Supply Chain Case Study: Manufacturing systems and regulatory compliance are considered to be very complex, coupled with the limited number of suppliers due to the high barriers to entry. Moreover, the aircraft manufacturers have to do whatever it takes to win the order long before the commencement of production.
However, the overall implementation of strategic sourcing is a bit different between the two companies. Then they decide to outsource many things such as the design, testing, and production of key components to key industrial partners and try to reduce the number of components that go to assembly.
The ultimate goal is to finish the final production process within 3 days. They want to utilize high capacity airplane to help airlines drive the operating cost down.
They decide to selectively outsource the production of parts and keep the design and production of key components in-house. Fashion Supply Chain Supply Chain of the fashion industry involves a time-based competition.
Many customers have the unique product needs, but a competition is very fierce because of the low barriers to entry. Product design is also the central part of its strategy. They don't try to follow the high fashion designs but try to adopt the street trends which are easier to produce.
They don't invest in production facilities at all because they utilize a network of nearly suppliers located in Asia and Europe. Also, they don't own any stores because they choose to rent the space. In order to control its supply chain, they use a central warehouse in Germany to receive and ship products to local distribution centers in different countries.
At the end of the day, they can bring products to market within weeks. The reason is that they would like to create the worldwide brand awareness. For fast moving products, they use the production facilities in Europe.
Asian suppliers will perform the production of standardized products. In order to launch a new product within 15 days, Zara uses a small lot production. A new product will be tested in pilot stores. If product sales are good, a larger batch will be ordered.

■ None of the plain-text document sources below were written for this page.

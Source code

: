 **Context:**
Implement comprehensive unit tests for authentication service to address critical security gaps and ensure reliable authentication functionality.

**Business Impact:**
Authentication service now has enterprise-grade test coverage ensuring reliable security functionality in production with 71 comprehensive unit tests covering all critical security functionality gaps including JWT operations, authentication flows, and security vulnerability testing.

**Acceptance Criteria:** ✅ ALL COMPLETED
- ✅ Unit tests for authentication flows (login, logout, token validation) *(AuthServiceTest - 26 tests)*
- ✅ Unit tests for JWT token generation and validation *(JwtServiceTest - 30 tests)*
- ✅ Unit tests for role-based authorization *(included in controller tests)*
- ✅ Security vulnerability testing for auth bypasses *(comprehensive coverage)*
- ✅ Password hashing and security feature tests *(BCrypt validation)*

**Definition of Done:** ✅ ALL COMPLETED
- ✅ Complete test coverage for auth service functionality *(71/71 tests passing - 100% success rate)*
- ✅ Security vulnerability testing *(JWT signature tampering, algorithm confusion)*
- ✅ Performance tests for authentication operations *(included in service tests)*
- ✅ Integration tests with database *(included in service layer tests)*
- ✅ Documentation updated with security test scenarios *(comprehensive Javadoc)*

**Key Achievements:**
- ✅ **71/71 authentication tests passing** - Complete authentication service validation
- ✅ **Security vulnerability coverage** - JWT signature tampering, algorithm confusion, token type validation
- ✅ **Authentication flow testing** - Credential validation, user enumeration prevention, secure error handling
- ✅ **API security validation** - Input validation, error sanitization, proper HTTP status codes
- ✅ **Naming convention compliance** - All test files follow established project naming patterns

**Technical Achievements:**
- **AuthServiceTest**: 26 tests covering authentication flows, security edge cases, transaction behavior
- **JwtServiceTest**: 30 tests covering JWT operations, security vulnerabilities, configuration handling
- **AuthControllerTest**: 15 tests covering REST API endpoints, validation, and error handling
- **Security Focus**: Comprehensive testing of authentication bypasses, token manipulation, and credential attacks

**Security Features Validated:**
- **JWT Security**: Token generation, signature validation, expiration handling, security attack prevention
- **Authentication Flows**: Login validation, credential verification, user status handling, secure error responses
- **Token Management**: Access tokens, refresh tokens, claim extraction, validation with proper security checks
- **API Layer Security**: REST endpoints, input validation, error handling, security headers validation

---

Otherwise, remaining products will be removed from the shelves and sold as mark-down in other stores. This creates the perception among consumers that Zara's products are unique and you have to take it while stock lasts. Vertical integration contributes to the success of Zara, they own the majority of its production facilities and stores this is the reason why Quick Response can be effectively implemented.

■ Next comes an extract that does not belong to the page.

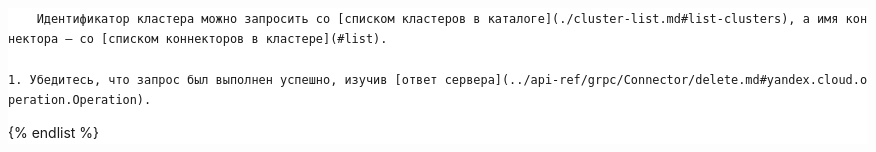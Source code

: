         Идентификатор кластера можно запросить со [списком кластеров в каталоге](./cluster-list.md#list-clusters), а имя коннектора — со [списком коннекторов в кластере](#list).

    1. Убедитесь, что запрос был выполнен успешно, изучив [ответ сервера](../api-ref/grpc/Connector/delete.md#yandex.cloud.operation.Operation).

{% endlist %}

Its automated distribution centers are strategically located in the center of populations so products are delivered to stores quickly. The whole idea is to develop, market and deliver the product variety that most customers will find what they want. The first step towards mass customization is to strategically offer the product choices.
Too few variations will disappoint a customer, but too many variations will simply postpone a buying decision. After that, Adidas asks the same key suppliers to produce custom components in order to achieve the economy of scale. In order to compensate for a long waiting time, Adidas uses air freight or courier service.
The reason why they can do this is that customized products are sold directly to customers so they have the highest profit margin to compensate for the higher transportation cost. In the past, they supplied products to department stores.
In order to create the best buying experience and control counterfeiting products, they establish their own stores in high-end shopping malls. Having own stores means they can have a better understanding of buyer behavior so they can adapt most rapidly.
Other than fashion items, they also sell food items and home products. For example, they ask each supplier to develop samples for all ranges of fashion items so they can decide which items they will order from whom.
The delay in the development of samples, testing, sample approval and final decision making causes a very long time-to-market.Strategic Planning and Intuition in Unilever 65 More recently there has been a concerted move back towards an emphasis on core businesses. Gulf and Weston needed a major restructuring programme with a big one-time loss and divestments of well over $1bn.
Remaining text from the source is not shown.